The first PUSCH occupation condition is: in one radio frame, a PUSCH occupies all symbols used for uplink transmission in the radio frame;

the second PUSCH occupation condition is: in one radio frame, the PUSCH occupies the UpPTS domain and the first uplink subframe;

The third PUSCH occupation condition is: in one radio frame, PUSCH occupies a second uplink subframe.

Fig. 5 is a schematic structural diagram of an electronic device according to an embodiment of the present invention, as shown in fig. 5, the electronic device may include: processor 510, communication interface (Communications Interface) 520, memory 530, and communication bus 540, wherein processor 510, communication interface 520, memory 530 complete communication with each other through communication bus 540. Processor 510 may invoke logic instructions in memory 530 to perform the following method: based on a PUCCH indication field in downlink control information, selecting a PUCCH format corresponding to the PUCCH indication field from a plurality of candidate PUCCH formats; and transmitting uplink control information carried by the PUCCH based on the corresponding PUCCH format.

Further, the logic instructions in the memory 530 described above may be implemented in the form of software functional units and may be stored in a computer-readable storage medium when sold or used as a stand-alone product. Based on this understanding, the technical solution of the present invention may be embodied essentially or in a part contributing to the prior art or in a part of the technical solution, in the form of a software product stored in a storage medium, comprising several instructions for causing a computer device (which may be a personal computer, a server, a network device, etc.) to perform all or part of the steps of the method according to the embodiments of the present invention. And the aforementioned storage medium includes: a usb disk, a removable hard disk, a Read-Only Memory (ROM), a random access Memory (RAM, random Access Memory), a magnetic disk, or an optical disk, or other various media capable of storing program codes.

Embodiments of the present invention also provide a non-transitory computer readable storage medium having stored thereon a computer program which, when executed by a processor, is implemented to perform the methods provided by the above embodiments, for example, comprising: based on a PUCCH indication field in downlink control information, selecting a PUCCH format corresponding to the PUCCH indication field from a plurality of candidate PUCCH formats; and transmitting uplink control information carried by the PUCCH based on the corresponding PUCCH format.

The apparatus embodiments described above are merely illustrative, wherein the elements illustrated as separate elements may or may not be physically separate, and the elements shown as elements may or may not be physical elements, may be located in one place, or may be distributed over a plurality of network elements. Some or all of the modules may be selected according to actual needs to achieve the purpose of the solution of this embodiment. Those of ordinary skill in the art will understand and implement the present invention without undue burden.

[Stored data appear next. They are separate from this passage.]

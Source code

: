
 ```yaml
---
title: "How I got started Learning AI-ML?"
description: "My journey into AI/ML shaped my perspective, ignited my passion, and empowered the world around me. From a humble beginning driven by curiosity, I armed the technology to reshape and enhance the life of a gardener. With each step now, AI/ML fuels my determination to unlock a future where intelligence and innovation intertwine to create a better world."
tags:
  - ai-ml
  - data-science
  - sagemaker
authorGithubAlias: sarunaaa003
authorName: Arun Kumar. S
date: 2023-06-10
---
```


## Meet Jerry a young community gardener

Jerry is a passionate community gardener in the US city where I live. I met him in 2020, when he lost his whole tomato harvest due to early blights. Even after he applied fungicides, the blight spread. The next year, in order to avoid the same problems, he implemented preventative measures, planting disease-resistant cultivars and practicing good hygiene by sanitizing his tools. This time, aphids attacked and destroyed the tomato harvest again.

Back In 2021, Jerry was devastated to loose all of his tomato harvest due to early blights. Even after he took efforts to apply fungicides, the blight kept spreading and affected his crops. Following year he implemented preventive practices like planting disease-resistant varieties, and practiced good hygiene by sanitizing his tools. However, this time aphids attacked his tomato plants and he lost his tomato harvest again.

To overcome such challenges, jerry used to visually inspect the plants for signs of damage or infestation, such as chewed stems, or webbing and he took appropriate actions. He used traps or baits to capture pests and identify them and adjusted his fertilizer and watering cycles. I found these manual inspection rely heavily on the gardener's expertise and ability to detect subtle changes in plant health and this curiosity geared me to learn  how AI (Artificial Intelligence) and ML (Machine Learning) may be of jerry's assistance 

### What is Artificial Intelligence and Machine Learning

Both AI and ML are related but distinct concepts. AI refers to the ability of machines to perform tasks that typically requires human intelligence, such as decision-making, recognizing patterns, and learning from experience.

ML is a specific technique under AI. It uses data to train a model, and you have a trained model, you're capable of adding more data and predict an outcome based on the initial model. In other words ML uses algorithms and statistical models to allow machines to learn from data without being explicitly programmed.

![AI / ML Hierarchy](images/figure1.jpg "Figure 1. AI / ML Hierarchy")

From the above description of the embodiments, it will be apparent to those skilled in the art that the embodiments may be implemented by means of software plus necessary general hardware platforms, or of course may be implemented by means of hardware. Based on this understanding, the foregoing technical solution may be embodied essentially or in a part contributing to the prior art in the form of a software product, which may be stored in a computer readable storage medium, such as ROM/RAM, a magnetic disk, an optical disk, etc., including several instructions for causing a computer device (which may be a personal computer, a server, or a network device, etc.) to execute the method described in the respective embodiments or some parts of the embodiments.

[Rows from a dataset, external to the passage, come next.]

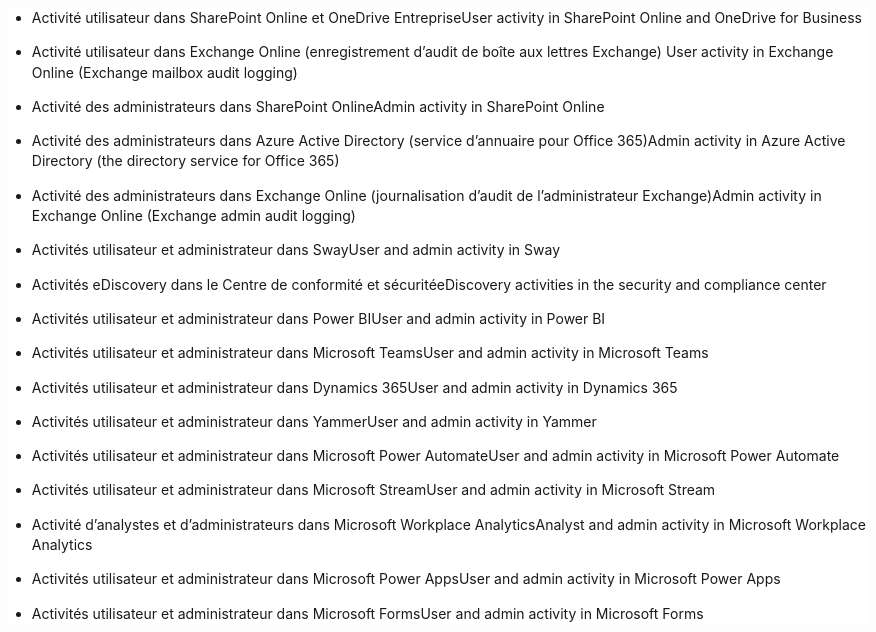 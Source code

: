 - <span data-ttu-id="269bb-109">Activité utilisateur dans SharePoint Online et OneDrive Entreprise</span><span class="sxs-lookup"><span data-stu-id="269bb-109">User activity in SharePoint Online and OneDrive for Business</span></span>

- <span data-ttu-id="269bb-110">Activité utilisateur dans Exchange Online (enregistrement d’audit de boîte aux lettres Exchange) </span><span class="sxs-lookup"><span data-stu-id="269bb-110">User activity in Exchange Online (Exchange mailbox audit logging)</span></span>

- <span data-ttu-id="269bb-111">Activité des administrateurs dans SharePoint Online</span><span class="sxs-lookup"><span data-stu-id="269bb-111">Admin activity in SharePoint Online</span></span>

- <span data-ttu-id="269bb-112">Activité des administrateurs dans Azure Active Directory (service d’annuaire pour Office 365)</span><span class="sxs-lookup"><span data-stu-id="269bb-112">Admin activity in Azure Active Directory (the directory service for Office 365)</span></span>

- <span data-ttu-id="269bb-113">Activité des administrateurs dans Exchange Online (journalisation d’audit de l’administrateur Exchange)</span><span class="sxs-lookup"><span data-stu-id="269bb-113">Admin activity in Exchange Online (Exchange admin audit logging)</span></span>

- <span data-ttu-id="269bb-114">Activités utilisateur et administrateur dans Sway</span><span class="sxs-lookup"><span data-stu-id="269bb-114">User and admin activity in Sway</span></span>

- <span data-ttu-id="269bb-115">Activités eDiscovery dans le Centre de conformité et sécurité</span><span class="sxs-lookup"><span data-stu-id="269bb-115">eDiscovery activities in the security and compliance center</span></span>

- <span data-ttu-id="269bb-116">Activités utilisateur et administrateur dans Power BI</span><span class="sxs-lookup"><span data-stu-id="269bb-116">User and admin activity in Power BI</span></span>

- <span data-ttu-id="269bb-117">Activités utilisateur et administrateur dans Microsoft Teams</span><span class="sxs-lookup"><span data-stu-id="269bb-117">User and admin activity in Microsoft Teams</span></span>

- <span data-ttu-id="269bb-118">Activités utilisateur et administrateur dans Dynamics 365</span><span class="sxs-lookup"><span data-stu-id="269bb-118">User and admin activity in Dynamics 365</span></span>

- <span data-ttu-id="269bb-119">Activités utilisateur et administrateur dans Yammer</span><span class="sxs-lookup"><span data-stu-id="269bb-119">User and admin activity in Yammer</span></span>

- <span data-ttu-id="269bb-120">Activités utilisateur et administrateur dans Microsoft Power Automate</span><span class="sxs-lookup"><span data-stu-id="269bb-120">User and admin activity in Microsoft Power Automate</span></span>

- <span data-ttu-id="269bb-121">Activités utilisateur et administrateur dans Microsoft Stream</span><span class="sxs-lookup"><span data-stu-id="269bb-121">User and admin activity in Microsoft Stream</span></span>

- <span data-ttu-id="269bb-122">Activité d’analystes et d’administrateurs dans Microsoft Workplace Analytics</span><span class="sxs-lookup"><span data-stu-id="269bb-122">Analyst and admin activity in Microsoft Workplace Analytics</span></span>

- <span data-ttu-id="269bb-123">Activités utilisateur et administrateur dans Microsoft Power Apps</span><span class="sxs-lookup"><span data-stu-id="269bb-123">User and admin activity in Microsoft Power Apps</span></span>

- <span data-ttu-id="269bb-124">Activités utilisateur et administrateur dans Microsoft Forms</span><span class="sxs-lookup"><span data-stu-id="269bb-124">User and admin activity in Microsoft Forms</span></span>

Finally, it should be noted that: the above embodiments are only for illustrating the technical solution of the present invention, and are not limiting; although the invention has been described in detail with reference to the foregoing embodiments, it will be understood by those of ordinary skill in the art that: the technical scheme described in the foregoing embodiments can be modified or some technical features thereof can be replaced by equivalents; such modifications and substitutions do not depart from the spirit and scope of the technical solutions of the embodiments of the present invention.

Claims (8)

1. An uplink control information transmission method is characterized by comprising the following steps:

Based on a PUCCH indication field in downlink control information, selecting a PUCCH format corresponding to the PUCCH indication field from a plurality of candidate PUCCH formats;

based on the corresponding PUCCH format, transmitting uplink control information carried by the PUCCH;

the plurality of candidate PUCCH formats includes a first PUCCH format and/or a second PUCCH format;

wherein, the first PUCCH format is:

In one radio frame, the PUCCH occupies a first predetermined number of symbols for uplink transmission in the radio frame;

The second PUCCH format is:

in one radio frame, the PUCCH occupies a second, subsequent preset number of symbols for uplink transmission in the radio frame;

and the sum of the first preset number and the second preset number is smaller than or equal to the total number of symbols for uplink transmission in the radio frame.

2. The uplink control information transmission method according to claim 1, wherein the plurality of candidate PUCCH formats includes a third PUCCH format, the third PUCCH format being:

In one radio frame, the PUCCH occupies all symbols in the radio frame for uplink transmission.

3. The uplink control information transmission method according to claim 1, wherein the plurality of candidate PUCCH formats includes a fourth PUCCH format, the fourth PUCCH format being:

In two consecutive radio frames, the PUCCH occupies all symbols for uplink transmission in the two consecutive radio frames.

4. The uplink control information transmission method according to any one of claims 1 to 3, wherein the radio frame is composed of 5 subframes, two downlink subframes, one special subframe, and two uplink subframes in this order.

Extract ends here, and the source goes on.